WORK TO BE COMPLETED: When you reach the line containing "3.2 狂热：财富神话，击鼓传花" in the entries below, begin reproducing lines exactly, and stop once the line containing "大量资金被投入到房地产上，高" is done.

==================================================

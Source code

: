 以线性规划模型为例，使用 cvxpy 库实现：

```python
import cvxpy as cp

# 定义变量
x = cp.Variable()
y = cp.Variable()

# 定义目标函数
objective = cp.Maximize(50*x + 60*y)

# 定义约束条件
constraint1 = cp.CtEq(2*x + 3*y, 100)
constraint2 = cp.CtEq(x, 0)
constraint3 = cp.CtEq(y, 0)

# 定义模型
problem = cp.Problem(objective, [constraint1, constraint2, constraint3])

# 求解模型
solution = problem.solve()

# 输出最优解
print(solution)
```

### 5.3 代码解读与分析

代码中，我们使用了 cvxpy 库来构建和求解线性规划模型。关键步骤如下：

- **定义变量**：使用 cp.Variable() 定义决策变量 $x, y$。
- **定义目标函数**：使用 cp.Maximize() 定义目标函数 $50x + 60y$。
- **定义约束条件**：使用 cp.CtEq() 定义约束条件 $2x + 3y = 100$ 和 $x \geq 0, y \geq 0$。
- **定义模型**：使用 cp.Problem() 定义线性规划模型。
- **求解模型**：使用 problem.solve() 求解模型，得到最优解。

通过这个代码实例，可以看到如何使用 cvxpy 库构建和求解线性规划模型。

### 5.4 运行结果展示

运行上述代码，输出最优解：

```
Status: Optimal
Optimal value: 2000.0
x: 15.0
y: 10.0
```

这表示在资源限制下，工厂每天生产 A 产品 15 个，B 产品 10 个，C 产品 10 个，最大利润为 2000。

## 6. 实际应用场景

==================================================

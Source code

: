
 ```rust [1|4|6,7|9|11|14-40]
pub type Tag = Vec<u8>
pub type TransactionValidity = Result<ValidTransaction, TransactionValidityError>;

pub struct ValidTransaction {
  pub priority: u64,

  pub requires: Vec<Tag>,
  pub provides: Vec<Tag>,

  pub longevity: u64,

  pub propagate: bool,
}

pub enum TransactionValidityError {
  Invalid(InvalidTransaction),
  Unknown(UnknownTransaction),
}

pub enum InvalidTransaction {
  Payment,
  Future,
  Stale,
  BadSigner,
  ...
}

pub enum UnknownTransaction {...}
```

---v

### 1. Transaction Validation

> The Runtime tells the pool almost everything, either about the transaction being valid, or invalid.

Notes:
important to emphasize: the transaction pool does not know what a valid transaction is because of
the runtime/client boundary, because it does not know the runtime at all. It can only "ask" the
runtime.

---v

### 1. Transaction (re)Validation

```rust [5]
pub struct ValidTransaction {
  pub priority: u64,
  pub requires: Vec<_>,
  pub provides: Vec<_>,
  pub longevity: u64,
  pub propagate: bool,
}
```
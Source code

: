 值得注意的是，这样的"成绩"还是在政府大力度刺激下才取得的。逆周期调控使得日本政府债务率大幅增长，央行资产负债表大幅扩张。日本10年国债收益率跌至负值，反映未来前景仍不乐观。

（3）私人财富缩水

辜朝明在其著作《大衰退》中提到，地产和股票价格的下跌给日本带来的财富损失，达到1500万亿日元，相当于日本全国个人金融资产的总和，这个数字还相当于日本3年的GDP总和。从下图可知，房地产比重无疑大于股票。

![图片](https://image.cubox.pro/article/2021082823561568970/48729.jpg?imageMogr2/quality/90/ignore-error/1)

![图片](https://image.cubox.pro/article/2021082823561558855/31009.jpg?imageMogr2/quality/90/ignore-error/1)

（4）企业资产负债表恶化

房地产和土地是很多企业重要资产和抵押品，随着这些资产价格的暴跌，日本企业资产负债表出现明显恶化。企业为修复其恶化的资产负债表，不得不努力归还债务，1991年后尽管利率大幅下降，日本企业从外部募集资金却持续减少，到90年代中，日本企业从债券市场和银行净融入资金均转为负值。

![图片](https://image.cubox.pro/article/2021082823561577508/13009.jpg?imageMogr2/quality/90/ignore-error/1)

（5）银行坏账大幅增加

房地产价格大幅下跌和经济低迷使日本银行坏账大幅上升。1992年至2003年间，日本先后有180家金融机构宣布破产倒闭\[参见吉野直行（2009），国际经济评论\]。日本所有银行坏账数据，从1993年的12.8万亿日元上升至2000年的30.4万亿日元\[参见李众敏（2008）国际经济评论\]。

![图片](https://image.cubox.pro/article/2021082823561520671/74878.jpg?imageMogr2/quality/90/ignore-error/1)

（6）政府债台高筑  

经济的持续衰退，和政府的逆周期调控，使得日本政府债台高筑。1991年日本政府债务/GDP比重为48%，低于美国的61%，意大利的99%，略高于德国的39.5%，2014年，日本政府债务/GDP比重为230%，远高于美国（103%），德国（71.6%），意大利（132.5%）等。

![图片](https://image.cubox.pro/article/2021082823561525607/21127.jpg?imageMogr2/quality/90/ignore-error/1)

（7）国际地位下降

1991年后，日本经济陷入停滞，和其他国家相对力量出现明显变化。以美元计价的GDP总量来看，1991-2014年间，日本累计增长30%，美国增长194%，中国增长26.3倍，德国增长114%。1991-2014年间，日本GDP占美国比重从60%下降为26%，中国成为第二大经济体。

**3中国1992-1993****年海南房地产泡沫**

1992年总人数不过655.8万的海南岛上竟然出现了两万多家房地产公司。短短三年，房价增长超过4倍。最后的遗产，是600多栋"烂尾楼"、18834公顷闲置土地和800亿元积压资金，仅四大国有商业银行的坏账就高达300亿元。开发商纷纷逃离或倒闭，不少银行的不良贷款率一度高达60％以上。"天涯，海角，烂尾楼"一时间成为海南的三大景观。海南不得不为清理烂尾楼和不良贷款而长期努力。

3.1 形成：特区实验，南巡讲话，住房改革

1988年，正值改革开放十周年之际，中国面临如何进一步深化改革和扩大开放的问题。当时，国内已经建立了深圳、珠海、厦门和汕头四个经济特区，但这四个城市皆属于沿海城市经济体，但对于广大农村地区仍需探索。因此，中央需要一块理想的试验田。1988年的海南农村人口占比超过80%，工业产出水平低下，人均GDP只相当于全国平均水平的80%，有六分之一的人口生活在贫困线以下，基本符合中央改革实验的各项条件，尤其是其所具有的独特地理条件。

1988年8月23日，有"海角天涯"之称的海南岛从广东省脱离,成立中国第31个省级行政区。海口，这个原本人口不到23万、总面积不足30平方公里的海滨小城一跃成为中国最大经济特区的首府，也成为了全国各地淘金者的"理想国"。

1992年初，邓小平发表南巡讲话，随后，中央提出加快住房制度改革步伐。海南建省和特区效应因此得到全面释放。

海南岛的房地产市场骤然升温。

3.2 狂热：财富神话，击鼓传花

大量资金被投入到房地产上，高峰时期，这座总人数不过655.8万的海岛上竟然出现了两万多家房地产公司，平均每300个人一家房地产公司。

==================================================

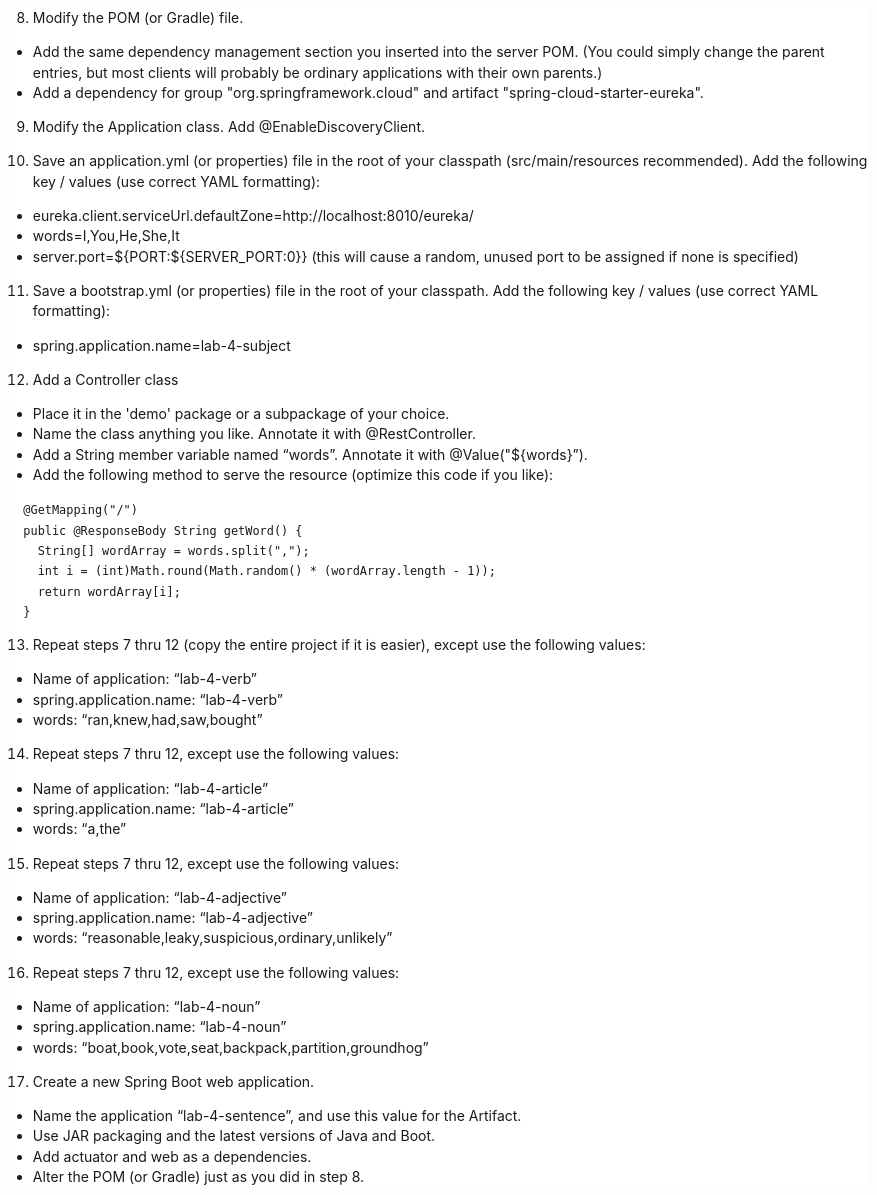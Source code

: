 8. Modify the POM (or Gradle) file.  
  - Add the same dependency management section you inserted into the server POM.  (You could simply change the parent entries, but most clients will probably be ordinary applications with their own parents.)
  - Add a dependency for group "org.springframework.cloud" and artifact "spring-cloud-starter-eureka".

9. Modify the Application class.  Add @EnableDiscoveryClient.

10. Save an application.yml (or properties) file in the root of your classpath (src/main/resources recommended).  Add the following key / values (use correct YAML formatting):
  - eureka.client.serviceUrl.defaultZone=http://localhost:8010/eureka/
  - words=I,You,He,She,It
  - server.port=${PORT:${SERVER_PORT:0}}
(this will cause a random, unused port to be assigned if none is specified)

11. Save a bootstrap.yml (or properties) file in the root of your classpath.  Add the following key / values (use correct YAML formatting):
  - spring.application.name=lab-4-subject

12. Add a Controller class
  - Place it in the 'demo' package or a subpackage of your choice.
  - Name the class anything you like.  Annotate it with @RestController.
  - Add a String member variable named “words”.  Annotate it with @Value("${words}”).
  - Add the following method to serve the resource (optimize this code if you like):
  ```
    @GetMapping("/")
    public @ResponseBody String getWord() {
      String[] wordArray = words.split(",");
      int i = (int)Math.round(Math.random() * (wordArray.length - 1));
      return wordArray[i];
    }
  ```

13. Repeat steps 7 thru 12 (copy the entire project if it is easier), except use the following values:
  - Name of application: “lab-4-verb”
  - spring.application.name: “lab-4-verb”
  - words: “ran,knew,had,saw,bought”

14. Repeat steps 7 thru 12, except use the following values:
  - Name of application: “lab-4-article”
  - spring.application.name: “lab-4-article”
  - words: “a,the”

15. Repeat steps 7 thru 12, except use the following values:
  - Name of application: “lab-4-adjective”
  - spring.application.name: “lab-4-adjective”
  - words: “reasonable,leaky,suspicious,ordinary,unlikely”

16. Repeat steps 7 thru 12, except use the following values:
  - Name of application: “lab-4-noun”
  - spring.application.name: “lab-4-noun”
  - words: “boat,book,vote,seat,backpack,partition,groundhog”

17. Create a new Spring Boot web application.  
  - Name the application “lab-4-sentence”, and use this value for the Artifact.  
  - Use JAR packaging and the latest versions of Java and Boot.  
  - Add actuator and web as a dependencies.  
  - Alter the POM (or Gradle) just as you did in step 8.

==================================================

RESULT OF THIS TASK:
3.2 狂热：财富神话，击鼓传花

大量资金被投入到房地产上，高峰时期，这座总人数不过655.8万的海岛上竟然出现了两万多家房地产公司，平均每300个人一家房地产公司。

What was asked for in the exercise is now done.